Le paradoxe est aussi criant qu’une manifestation pour le désarmement organisée par le Parti Communiste dans les années 50 : Microsoft se lance dans une campagne ayant pour thème la préservation et la défense des données personnelles, campagne qui débute par un questionnaire relativement indiscret sur les us et coutumes des internautes. C’est là le point d’orgue d’une campagne de reconquête d’image de marque sur le thème « your privacy is our priority », ponctuée de discours lénifiants décrivant la croisade de la Balmer’s company contre la fuite d’information à caractère personnel.
En ligne de mire, Google, bien entendu, qui joue dans cette histoire le rôle du méchant. La diabolisation de l’ennemi Microsoft numéro 1 a débuté notamment avec l’activation par défaut de la fonction « do not track » dans son navigateur Internet Explorer, fonction qui existe mais qui est désactivée par défaut dans Chrome. A ceci, il faut ajouter l’image relativement sulfureuse que traîne Eric Schmidt, executive chairman et ex CEO de Google, qui a longtemps eu, à l’égard du terme privacy, une attitude assez désinvolte, dont se souvient aussi bien Wikipedia que l’EFF.
Et pourtant, alors qu’Eric Schmidt rêvait de ficher tous les citoyens de la terre et de fusionner les fichiers personnels grâce au projet Digital Me (il n’était alors que PDG de Novell), Microsoft développait son gestionnaire d’identité numérique Passport et utilisait force cookies et moult envois de messages étranges vers des adresses IP peu connues chaque fois que bootait un Windows. L’action de Microsoft est louable, mais il est important de se souvenir des actions passées pour juger objectivement les actes du présent.

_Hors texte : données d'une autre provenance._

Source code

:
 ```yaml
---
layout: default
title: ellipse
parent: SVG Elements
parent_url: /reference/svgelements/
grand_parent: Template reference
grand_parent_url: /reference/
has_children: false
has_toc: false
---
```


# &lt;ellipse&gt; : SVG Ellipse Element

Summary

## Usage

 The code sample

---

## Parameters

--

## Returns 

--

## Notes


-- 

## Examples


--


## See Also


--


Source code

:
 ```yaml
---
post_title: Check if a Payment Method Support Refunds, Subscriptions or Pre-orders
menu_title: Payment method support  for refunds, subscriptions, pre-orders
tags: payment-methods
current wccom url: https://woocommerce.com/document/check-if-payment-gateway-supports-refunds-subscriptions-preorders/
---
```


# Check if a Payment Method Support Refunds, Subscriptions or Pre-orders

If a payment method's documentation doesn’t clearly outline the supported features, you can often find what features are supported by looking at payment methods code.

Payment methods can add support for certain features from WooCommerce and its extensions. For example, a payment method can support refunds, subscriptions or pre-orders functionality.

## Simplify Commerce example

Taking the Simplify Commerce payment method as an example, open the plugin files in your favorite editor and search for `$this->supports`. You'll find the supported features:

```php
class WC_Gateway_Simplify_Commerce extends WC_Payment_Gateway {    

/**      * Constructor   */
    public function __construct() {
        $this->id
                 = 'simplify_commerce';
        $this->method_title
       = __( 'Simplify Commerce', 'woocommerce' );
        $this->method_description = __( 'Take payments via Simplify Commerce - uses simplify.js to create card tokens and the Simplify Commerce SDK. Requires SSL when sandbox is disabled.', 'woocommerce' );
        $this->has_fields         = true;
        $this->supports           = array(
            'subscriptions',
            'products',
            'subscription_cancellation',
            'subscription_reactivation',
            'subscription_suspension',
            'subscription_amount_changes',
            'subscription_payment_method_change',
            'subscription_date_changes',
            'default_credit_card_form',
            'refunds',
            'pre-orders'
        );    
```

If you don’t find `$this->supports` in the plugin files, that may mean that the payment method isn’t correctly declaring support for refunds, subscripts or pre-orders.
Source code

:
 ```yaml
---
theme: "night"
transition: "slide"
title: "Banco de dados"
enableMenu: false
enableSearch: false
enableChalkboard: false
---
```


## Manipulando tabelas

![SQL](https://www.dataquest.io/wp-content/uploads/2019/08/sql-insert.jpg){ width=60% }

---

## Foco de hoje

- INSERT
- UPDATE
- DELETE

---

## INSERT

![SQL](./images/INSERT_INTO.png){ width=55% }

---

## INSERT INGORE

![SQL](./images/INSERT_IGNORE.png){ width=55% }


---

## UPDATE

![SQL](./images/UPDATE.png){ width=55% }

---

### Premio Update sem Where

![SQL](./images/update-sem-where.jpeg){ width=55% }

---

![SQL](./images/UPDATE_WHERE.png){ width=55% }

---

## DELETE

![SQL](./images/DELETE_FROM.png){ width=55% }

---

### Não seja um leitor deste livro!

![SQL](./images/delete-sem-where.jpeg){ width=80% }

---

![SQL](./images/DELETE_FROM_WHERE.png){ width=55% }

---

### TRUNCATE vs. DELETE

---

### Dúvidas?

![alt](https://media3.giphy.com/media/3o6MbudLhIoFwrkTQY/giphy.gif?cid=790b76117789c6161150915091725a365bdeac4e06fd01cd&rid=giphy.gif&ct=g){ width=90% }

Le « DBIR » ou 2013 Data breach investigation report de Verizon met l’accent cette année sur les risques liés à l’espionnage. Une sorte de mode, semble-t-il, qui prend un essor très important depuis ces deux ou trois dernières années, et dont 96% des opérations répertoriées sembleraient toutes provenir de Chine. Voilà qui ne nous change pas trop des conclusions du rapport Mandiant sur les origines supposées des APT. Sur plus de 620 cas de fuites de données, 20% pourraient être attribuées aux cyber-espions de l’Empire du Milieu. Et n’allez pas croire, affirment les rédacteurs du rapport, que seules les agences gouvernementales US et Européennes sont visées. On compte, parmi les victimes, des entreprises du secteur privé, de la multinationale à la TPE, avec une prédilection particulièrement marquée pour les secteurs « brick and mortar » ou des transports contrairement aux actions mafieuses qui visent les secteurs financiers ou de la distribution : l’infrastructure avant l’économie, car la première est à l’origine de l’autre.
Pourtant, rien encore ne semble indiquer l’existence de l’espionnage industriel simple. L’une des rares affaires devenue un cas d’école, fut l’affaire Michael Haephrati, qui révéla, dans les années 2005, que la moitié du monde des affaires d’Israël surveillait les activités de l’autre moitié. Ces méthodes concurrentielles décomplexées ne peuvent être un cas isolé, tant dans l’espace que dans le temps. Mais l’espionnage d’Etat fait vendre et marque les esprits autant que les APT et bien plus que la guerre économique agressive.
Parmi les autres vecteurs de fuite de données, le DBIR Verizon revient sur l’éternel mythe de l’ennemi intérieur. Contrairement aux arguments des vendeurs de DLP, Verizon estime que les fuites organisées par des collaborateurs ne dépassent pas 14% des cas, et que celles orchestrées par des « partenaires » ou collaborateurs extérieurs ne décollent pas de la barre des 1%. Et encore, ces fuites ne sont-elles pas toujours intentionnelles. Dans bien des cas recensés, il s’agit de simples manquements au principe de précaution. Les collaborateurs copient des informations sur clefs USB ou se les retransmette via email pour « pouvoir travailler chez eux ». L’intention de nuire est pratiquement absente.